Show every line below where "than" appears.

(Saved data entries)
Start of Block
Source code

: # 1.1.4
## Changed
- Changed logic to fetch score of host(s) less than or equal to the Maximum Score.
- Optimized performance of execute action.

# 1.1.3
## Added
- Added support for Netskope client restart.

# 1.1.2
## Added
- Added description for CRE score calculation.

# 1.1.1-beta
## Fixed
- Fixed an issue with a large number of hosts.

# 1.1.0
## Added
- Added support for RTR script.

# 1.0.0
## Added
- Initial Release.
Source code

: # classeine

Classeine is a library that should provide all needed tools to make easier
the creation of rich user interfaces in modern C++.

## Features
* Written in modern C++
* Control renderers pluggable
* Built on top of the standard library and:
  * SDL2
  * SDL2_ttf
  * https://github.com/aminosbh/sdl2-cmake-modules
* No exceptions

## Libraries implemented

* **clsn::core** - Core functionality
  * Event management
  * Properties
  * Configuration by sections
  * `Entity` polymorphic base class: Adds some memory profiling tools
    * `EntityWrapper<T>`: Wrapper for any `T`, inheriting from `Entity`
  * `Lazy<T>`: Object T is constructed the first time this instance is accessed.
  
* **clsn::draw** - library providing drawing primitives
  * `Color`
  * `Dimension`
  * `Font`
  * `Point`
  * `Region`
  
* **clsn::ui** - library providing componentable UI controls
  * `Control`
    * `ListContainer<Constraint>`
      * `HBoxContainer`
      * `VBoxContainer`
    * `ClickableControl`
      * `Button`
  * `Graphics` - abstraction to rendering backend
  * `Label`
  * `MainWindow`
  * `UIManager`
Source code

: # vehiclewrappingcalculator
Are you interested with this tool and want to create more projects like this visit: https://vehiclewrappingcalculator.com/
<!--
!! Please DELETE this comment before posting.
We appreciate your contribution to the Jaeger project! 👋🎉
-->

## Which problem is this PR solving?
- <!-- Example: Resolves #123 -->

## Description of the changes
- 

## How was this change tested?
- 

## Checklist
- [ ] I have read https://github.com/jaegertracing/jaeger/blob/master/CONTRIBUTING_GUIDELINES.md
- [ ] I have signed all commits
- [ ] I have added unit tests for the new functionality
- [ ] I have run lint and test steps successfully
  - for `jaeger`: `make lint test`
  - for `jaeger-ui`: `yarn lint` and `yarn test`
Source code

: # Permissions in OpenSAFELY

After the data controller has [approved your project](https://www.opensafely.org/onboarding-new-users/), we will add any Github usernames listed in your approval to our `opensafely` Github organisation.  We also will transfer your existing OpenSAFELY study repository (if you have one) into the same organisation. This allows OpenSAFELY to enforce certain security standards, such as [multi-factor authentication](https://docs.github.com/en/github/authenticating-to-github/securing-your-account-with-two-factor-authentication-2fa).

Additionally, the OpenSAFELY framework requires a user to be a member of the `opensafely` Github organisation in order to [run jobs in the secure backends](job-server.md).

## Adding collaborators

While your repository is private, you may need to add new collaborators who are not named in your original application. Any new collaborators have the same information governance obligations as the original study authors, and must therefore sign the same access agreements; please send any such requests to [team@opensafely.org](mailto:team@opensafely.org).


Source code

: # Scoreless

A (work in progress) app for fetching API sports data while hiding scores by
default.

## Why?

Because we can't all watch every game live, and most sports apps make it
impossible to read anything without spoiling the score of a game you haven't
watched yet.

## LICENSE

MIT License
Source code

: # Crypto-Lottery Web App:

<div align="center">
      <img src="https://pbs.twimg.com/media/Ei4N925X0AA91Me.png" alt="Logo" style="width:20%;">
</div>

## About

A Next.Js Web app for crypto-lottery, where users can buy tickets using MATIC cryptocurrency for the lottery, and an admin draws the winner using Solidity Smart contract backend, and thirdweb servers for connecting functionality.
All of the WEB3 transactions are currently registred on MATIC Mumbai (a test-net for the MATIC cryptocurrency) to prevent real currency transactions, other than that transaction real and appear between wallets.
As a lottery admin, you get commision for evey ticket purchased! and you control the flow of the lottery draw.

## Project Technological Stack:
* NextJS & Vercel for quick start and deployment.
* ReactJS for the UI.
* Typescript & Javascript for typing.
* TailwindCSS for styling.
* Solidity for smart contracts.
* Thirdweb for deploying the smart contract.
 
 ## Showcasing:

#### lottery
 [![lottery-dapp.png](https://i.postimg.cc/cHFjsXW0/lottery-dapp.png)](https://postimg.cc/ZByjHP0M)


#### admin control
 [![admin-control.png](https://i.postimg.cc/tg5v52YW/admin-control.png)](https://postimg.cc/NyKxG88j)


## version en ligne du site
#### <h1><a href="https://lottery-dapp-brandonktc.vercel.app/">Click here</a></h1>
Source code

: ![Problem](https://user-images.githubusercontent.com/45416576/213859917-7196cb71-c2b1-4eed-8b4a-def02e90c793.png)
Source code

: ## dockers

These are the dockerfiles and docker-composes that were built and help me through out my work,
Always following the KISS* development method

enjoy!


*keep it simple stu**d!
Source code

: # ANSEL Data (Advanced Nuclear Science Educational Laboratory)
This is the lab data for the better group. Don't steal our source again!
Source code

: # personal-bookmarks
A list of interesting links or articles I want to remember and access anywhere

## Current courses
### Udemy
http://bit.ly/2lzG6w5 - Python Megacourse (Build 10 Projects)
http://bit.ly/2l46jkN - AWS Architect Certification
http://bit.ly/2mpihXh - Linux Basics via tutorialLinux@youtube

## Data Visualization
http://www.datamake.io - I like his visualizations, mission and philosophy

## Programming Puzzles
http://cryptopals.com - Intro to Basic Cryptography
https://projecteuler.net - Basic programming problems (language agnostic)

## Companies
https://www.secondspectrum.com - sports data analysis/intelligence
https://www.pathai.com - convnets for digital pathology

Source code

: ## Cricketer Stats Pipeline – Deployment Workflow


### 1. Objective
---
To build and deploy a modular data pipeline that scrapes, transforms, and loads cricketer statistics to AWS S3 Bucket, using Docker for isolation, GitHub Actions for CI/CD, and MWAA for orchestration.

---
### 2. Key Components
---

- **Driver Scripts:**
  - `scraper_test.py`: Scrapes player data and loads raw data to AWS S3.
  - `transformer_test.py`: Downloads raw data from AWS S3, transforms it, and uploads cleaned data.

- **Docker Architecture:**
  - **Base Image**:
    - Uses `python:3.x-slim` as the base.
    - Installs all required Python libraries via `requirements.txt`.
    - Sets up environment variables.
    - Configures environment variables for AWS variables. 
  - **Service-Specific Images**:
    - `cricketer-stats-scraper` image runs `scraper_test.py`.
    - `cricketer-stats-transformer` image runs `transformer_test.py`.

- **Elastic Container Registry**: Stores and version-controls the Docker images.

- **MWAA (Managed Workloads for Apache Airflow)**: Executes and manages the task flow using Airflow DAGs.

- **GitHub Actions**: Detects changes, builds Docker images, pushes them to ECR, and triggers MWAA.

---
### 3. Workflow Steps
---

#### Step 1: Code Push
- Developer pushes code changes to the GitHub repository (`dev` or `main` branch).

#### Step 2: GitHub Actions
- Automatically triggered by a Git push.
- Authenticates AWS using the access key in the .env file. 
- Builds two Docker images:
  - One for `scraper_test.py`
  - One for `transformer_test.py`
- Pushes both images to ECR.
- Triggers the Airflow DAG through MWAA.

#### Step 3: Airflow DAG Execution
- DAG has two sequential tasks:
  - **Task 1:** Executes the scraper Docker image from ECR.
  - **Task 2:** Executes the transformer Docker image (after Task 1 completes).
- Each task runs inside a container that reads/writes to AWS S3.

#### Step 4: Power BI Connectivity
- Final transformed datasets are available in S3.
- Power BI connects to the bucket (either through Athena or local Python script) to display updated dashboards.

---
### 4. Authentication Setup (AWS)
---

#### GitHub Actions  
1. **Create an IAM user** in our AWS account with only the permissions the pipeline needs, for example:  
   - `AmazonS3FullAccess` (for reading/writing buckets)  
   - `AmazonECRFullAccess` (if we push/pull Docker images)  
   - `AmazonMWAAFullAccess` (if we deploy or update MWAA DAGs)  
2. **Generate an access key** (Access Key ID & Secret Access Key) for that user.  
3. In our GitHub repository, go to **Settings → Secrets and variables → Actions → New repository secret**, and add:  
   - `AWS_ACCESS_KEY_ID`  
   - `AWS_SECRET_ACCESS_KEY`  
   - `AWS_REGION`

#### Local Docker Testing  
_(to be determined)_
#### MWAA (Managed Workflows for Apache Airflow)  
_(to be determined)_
End of Block
TASK ANSWER —
- Changed logic to fetch score of host(s) less than or equal to the Maximum Score.
All of the WEB3 transactions are currently registred on MATIC Mumbai (a test-net for the MATIC cryptocurrency) to prevent real currency transactions, other than that transaction real and appear between wallets.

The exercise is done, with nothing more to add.